What the task asks: List the lines of this listing that hold the word "DoxyVerb".

[[ Records shown, beginning ]]

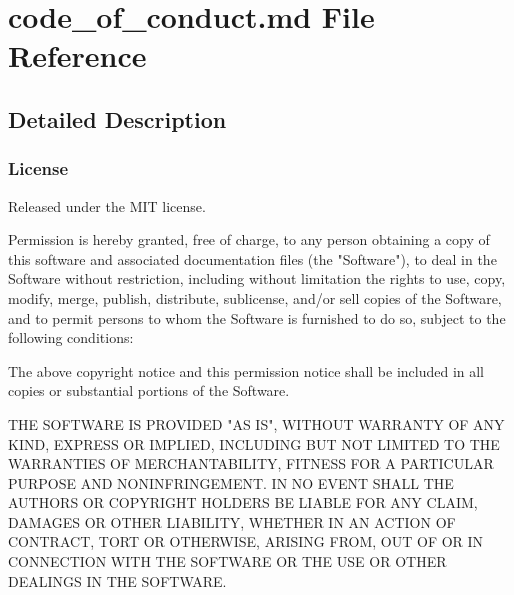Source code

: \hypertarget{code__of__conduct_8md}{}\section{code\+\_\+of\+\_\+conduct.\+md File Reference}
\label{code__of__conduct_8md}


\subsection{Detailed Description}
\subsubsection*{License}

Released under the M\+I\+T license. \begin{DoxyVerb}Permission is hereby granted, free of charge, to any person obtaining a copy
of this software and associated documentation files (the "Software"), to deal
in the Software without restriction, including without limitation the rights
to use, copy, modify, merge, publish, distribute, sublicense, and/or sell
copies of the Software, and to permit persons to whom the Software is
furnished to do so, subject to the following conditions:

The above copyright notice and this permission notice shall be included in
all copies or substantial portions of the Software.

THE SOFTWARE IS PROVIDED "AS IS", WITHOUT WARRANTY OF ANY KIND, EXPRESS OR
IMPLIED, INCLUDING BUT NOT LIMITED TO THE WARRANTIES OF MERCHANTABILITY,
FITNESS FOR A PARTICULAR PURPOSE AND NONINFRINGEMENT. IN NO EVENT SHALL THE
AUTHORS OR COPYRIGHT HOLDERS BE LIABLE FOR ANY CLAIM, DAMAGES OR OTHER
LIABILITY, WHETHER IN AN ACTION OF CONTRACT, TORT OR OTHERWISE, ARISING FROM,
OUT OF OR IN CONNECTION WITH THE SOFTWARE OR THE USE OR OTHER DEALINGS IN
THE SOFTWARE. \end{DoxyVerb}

[[ Records shown, end ]]
[[ Records shown, beginning ]]

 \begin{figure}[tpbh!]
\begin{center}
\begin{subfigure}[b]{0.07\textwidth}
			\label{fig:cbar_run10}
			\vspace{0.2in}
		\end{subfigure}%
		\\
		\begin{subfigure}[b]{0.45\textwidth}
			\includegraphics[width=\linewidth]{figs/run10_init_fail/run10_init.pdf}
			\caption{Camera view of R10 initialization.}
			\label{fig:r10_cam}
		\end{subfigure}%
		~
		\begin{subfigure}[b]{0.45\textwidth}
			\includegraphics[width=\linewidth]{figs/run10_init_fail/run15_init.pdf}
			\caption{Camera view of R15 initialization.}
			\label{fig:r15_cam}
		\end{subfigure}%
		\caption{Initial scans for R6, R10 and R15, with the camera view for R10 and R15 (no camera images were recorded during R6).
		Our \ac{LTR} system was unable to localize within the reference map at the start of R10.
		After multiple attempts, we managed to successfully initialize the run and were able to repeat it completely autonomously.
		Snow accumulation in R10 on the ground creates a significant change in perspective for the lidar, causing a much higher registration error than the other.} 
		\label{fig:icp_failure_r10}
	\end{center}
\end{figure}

[[ Records shown, end ]]

Answer:
Released under the M\+I\+T license. \begin{DoxyVerb}Permission is hereby granted, free of charge, to any person obtaining a copy
THE SOFTWARE. \end{DoxyVerb}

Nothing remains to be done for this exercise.